<<<<

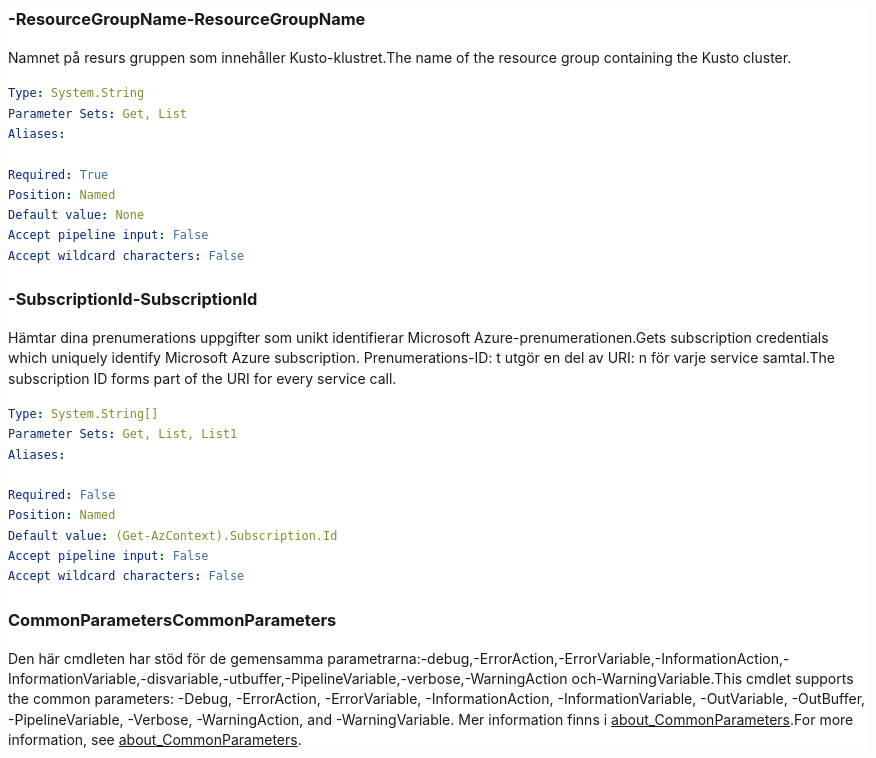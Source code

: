 ### <span data-ttu-id="233e8-123">-ResourceGroupName</span><span class="sxs-lookup"><span data-stu-id="233e8-123">-ResourceGroupName</span></span>
<span data-ttu-id="233e8-124">Namnet på resurs gruppen som innehåller Kusto-klustret.</span><span class="sxs-lookup"><span data-stu-id="233e8-124">The name of the resource group containing the Kusto cluster.</span></span>

```yaml
Type: System.String
Parameter Sets: Get, List
Aliases:

Required: True
Position: Named
Default value: None
Accept pipeline input: False
Accept wildcard characters: False
```

### <span data-ttu-id="233e8-125">-SubscriptionId</span><span class="sxs-lookup"><span data-stu-id="233e8-125">-SubscriptionId</span></span>
<span data-ttu-id="233e8-126">Hämtar dina prenumerations uppgifter som unikt identifierar Microsoft Azure-prenumerationen.</span><span class="sxs-lookup"><span data-stu-id="233e8-126">Gets subscription credentials which uniquely identify Microsoft Azure subscription.</span></span>
<span data-ttu-id="233e8-127">Prenumerations-ID: t utgör en del av URI: n för varje service samtal.</span><span class="sxs-lookup"><span data-stu-id="233e8-127">The subscription ID forms part of the URI for every service call.</span></span>

```yaml
Type: System.String[]
Parameter Sets: Get, List, List1
Aliases:

Required: False
Position: Named
Default value: (Get-AzContext).Subscription.Id
Accept pipeline input: False
Accept wildcard characters: False
```

### <span data-ttu-id="233e8-128">CommonParameters</span><span class="sxs-lookup"><span data-stu-id="233e8-128">CommonParameters</span></span>
<span data-ttu-id="233e8-129">Den här cmdleten har stöd för de gemensamma parametrarna:-debug,-ErrorAction,-ErrorVariable,-InformationAction,-InformationVariable,-disvariable,-utbuffer,-PipelineVariable,-verbose,-WarningAction och-WarningVariable.</span><span class="sxs-lookup"><span data-stu-id="233e8-129">This cmdlet supports the common parameters: -Debug, -ErrorAction, -ErrorVariable, -InformationAction, -InformationVariable, -OutVariable, -OutBuffer, -PipelineVariable, -Verbose, -WarningAction, and -WarningVariable.</span></span> <span data-ttu-id="233e8-130">Mer information finns i [about_CommonParameters](http://go.microsoft.com/fwlink/?LinkID=113216).</span><span class="sxs-lookup"><span data-stu-id="233e8-130">For more information, see [about_CommonParameters](http://go.microsoft.com/fwlink/?LinkID=113216).</span></span>
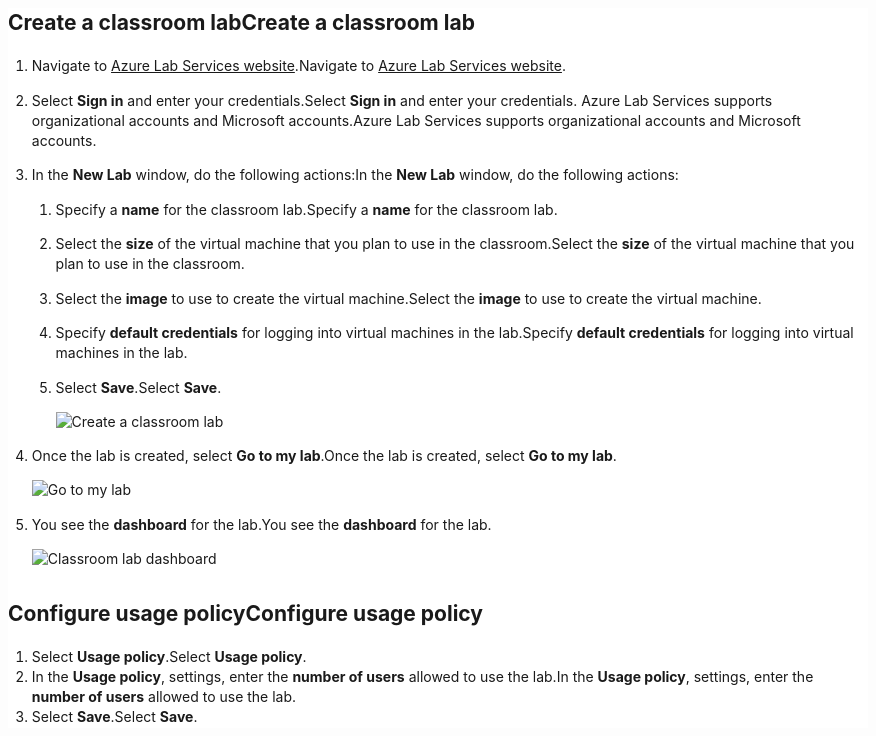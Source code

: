 
## <a name="create-a-classroom-lab"></a><span data-ttu-id="c7c47-113">Create a classroom lab</span><span class="sxs-lookup"><span data-stu-id="c7c47-113">Create a classroom lab</span></span>

1. <span data-ttu-id="c7c47-114">Navigate to [Azure Lab Services website](https://labs.azure.com).</span><span class="sxs-lookup"><span data-stu-id="c7c47-114">Navigate to [Azure Lab Services website](https://labs.azure.com).</span></span> 
2. <span data-ttu-id="c7c47-115">Select **Sign in** and enter your credentials.</span><span class="sxs-lookup"><span data-stu-id="c7c47-115">Select **Sign in** and enter your credentials.</span></span> <span data-ttu-id="c7c47-116">Azure Lab Services supports organizational accounts and Microsoft accounts.</span><span class="sxs-lookup"><span data-stu-id="c7c47-116">Azure Lab Services supports organizational accounts and Microsoft accounts.</span></span> 
3. <span data-ttu-id="c7c47-117">In the **New Lab** window, do the following actions:</span><span class="sxs-lookup"><span data-stu-id="c7c47-117">In the **New Lab** window, do the following actions:</span></span> 
    1. <span data-ttu-id="c7c47-118">Specify a **name** for the classroom lab.</span><span class="sxs-lookup"><span data-stu-id="c7c47-118">Specify a **name** for the classroom lab.</span></span> 
    2. <span data-ttu-id="c7c47-119">Select the **size** of the virtual machine that you plan to use in the classroom.</span><span class="sxs-lookup"><span data-stu-id="c7c47-119">Select the **size** of the virtual machine that you plan to use in the classroom.</span></span>
    3. <span data-ttu-id="c7c47-120">Select the **image** to use to create the virtual machine.</span><span class="sxs-lookup"><span data-stu-id="c7c47-120">Select the **image** to use to create the virtual machine.</span></span>
    4. <span data-ttu-id="c7c47-121">Specify **default credentials** for logging into virtual machines in the lab.</span><span class="sxs-lookup"><span data-stu-id="c7c47-121">Specify **default credentials** for logging into virtual machines in the lab.</span></span> 
    7. <span data-ttu-id="c7c47-122">Select **Save**.</span><span class="sxs-lookup"><span data-stu-id="c7c47-122">Select **Save**.</span></span>

        ![Create a classroom lab](../media/tutorial-setup-classroom-lab/new-lab-window.png)
1. <span data-ttu-id="c7c47-124">Once the lab is created, select **Go to my lab**.</span><span class="sxs-lookup"><span data-stu-id="c7c47-124">Once the lab is created, select **Go to my lab**.</span></span> 

    ![Go to my lab](../media/tutorial-setup-classroom-lab/go-to-my-lab.png)
1. <span data-ttu-id="c7c47-126">You see the **dashboard** for the lab.</span><span class="sxs-lookup"><span data-stu-id="c7c47-126">You see the **dashboard** for the lab.</span></span> 
    
    ![Classroom lab dashboard](../media/tutorial-setup-classroom-lab/classroom-lab-home-page.png)

## <a name="configure-usage-policy"></a><span data-ttu-id="c7c47-128">Configure usage policy</span><span class="sxs-lookup"><span data-stu-id="c7c47-128">Configure usage policy</span></span>

1. <span data-ttu-id="c7c47-129">Select **Usage policy**.</span><span class="sxs-lookup"><span data-stu-id="c7c47-129">Select **Usage policy**.</span></span> 
2. <span data-ttu-id="c7c47-130">In the **Usage policy**, settings, enter the **number of users** allowed to use the lab.</span><span class="sxs-lookup"><span data-stu-id="c7c47-130">In the **Usage policy**, settings, enter the **number of users** allowed to use the lab.</span></span>
3. <span data-ttu-id="c7c47-131">Select **Save**.</span><span class="sxs-lookup"><span data-stu-id="c7c47-131">Select **Save**.</span></span> 
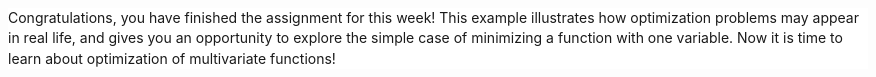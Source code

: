 Congratulations, you have finished the assignment for this week! This example illustrates how optimization problems may appear in real life, and gives you an opportunity to explore the simple case of minimizing a function with one variable. Now it is time to learn about optimization of multivariate functions!


```python

```
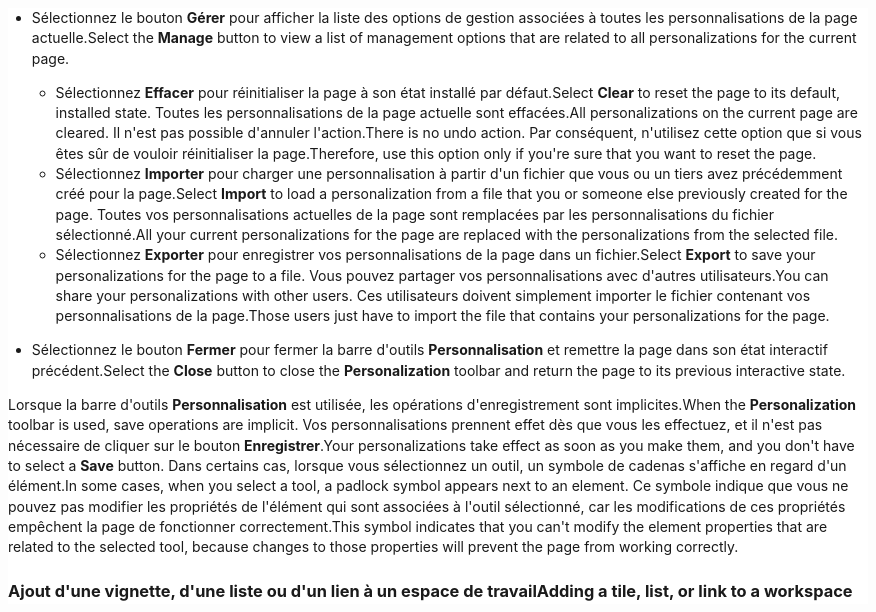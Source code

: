 - <span data-ttu-id="40f07-246">Sélectionnez le bouton **Gérer** pour afficher la liste des options de gestion associées à toutes les personnalisations de la page actuelle.</span><span class="sxs-lookup"><span data-stu-id="40f07-246">Select the **Manage** button to view a list of management options that are related to all personalizations for the current page.</span></span>

    - <span data-ttu-id="40f07-247">Sélectionnez **Effacer** pour réinitialiser la page à son état installé par défaut.</span><span class="sxs-lookup"><span data-stu-id="40f07-247">Select **Clear** to reset the page to its default, installed state.</span></span> <span data-ttu-id="40f07-248">Toutes les personnalisations de la page actuelle sont effacées.</span><span class="sxs-lookup"><span data-stu-id="40f07-248">All personalizations on the current page are cleared.</span></span> <span data-ttu-id="40f07-249">Il n'est pas possible d'annuler l'action.</span><span class="sxs-lookup"><span data-stu-id="40f07-249">There is no undo action.</span></span> <span data-ttu-id="40f07-250">Par conséquent, n'utilisez cette option que si vous êtes sûr de vouloir réinitialiser la page.</span><span class="sxs-lookup"><span data-stu-id="40f07-250">Therefore, use this option only if you're sure that you want to reset the page.</span></span>
    - <span data-ttu-id="40f07-251">Sélectionnez **Importer** pour charger une personnalisation à partir d'un fichier que vous ou un tiers avez précédemment créé pour la page.</span><span class="sxs-lookup"><span data-stu-id="40f07-251">Select **Import** to load a personalization from a file that you or someone else previously created for the page.</span></span> <span data-ttu-id="40f07-252">Toutes vos personnalisations actuelles de la page sont remplacées par les personnalisations du fichier sélectionné.</span><span class="sxs-lookup"><span data-stu-id="40f07-252">All your current personalizations for the page are replaced with the personalizations from the selected file.</span></span>
    - <span data-ttu-id="40f07-253">Sélectionnez **Exporter** pour enregistrer vos personnalisations de la page dans un fichier.</span><span class="sxs-lookup"><span data-stu-id="40f07-253">Select **Export** to save your personalizations for the page to a file.</span></span> <span data-ttu-id="40f07-254">Vous pouvez partager vos personnalisations avec d'autres utilisateurs.</span><span class="sxs-lookup"><span data-stu-id="40f07-254">You can share your personalizations with other users.</span></span> <span data-ttu-id="40f07-255">Ces utilisateurs doivent simplement importer le fichier contenant vos personnalisations de la page.</span><span class="sxs-lookup"><span data-stu-id="40f07-255">Those users just have to import the file that contains your personalizations for the page.</span></span>

- <span data-ttu-id="40f07-256">Sélectionnez le bouton **Fermer** pour fermer la barre d'outils **Personnalisation** et remettre la page dans son état interactif précédent.</span><span class="sxs-lookup"><span data-stu-id="40f07-256">Select the **Close** button to close the **Personalization** toolbar and return the page to its previous interactive state.</span></span>

<span data-ttu-id="40f07-257">Lorsque la barre d'outils **Personnalisation** est utilisée, les opérations d'enregistrement sont implicites.</span><span class="sxs-lookup"><span data-stu-id="40f07-257">When the **Personalization** toolbar is used, save operations are implicit.</span></span> <span data-ttu-id="40f07-258">Vos personnalisations prennent effet dès que vous les effectuez, et il n'est pas nécessaire de cliquer sur le bouton **Enregistrer**.</span><span class="sxs-lookup"><span data-stu-id="40f07-258">Your personalizations take effect as soon as you make them, and you don't have to select a **Save** button.</span></span> <span data-ttu-id="40f07-259">Dans certains cas, lorsque vous sélectionnez un outil, un symbole de cadenas s'affiche en regard d'un élément.</span><span class="sxs-lookup"><span data-stu-id="40f07-259">In some cases, when you select a tool, a padlock symbol appears next to an element.</span></span> <span data-ttu-id="40f07-260">Ce symbole indique que vous ne pouvez pas modifier les propriétés de l'élément qui sont associées à l'outil sélectionné, car les modifications de ces propriétés empêchent la page de fonctionner correctement.</span><span class="sxs-lookup"><span data-stu-id="40f07-260">This symbol indicates that you can't modify the element properties that are related to the selected tool, because changes to those properties will prevent the page from working correctly.</span></span>

### <a name="adding-a-tile-list-or-link-to-a-workspace"></a><span data-ttu-id="40f07-261">Ajout d'une vignette, d'une liste ou d'un lien à un espace de travail</span><span class="sxs-lookup"><span data-stu-id="40f07-261">Adding a tile, list, or link to a workspace</span></span>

>>>>

PROBLEM DETAILS:
Once you have checked the entries above, say how many lines include the word "Specify", and nothing beyond the number.

TASK SOLUTION:
2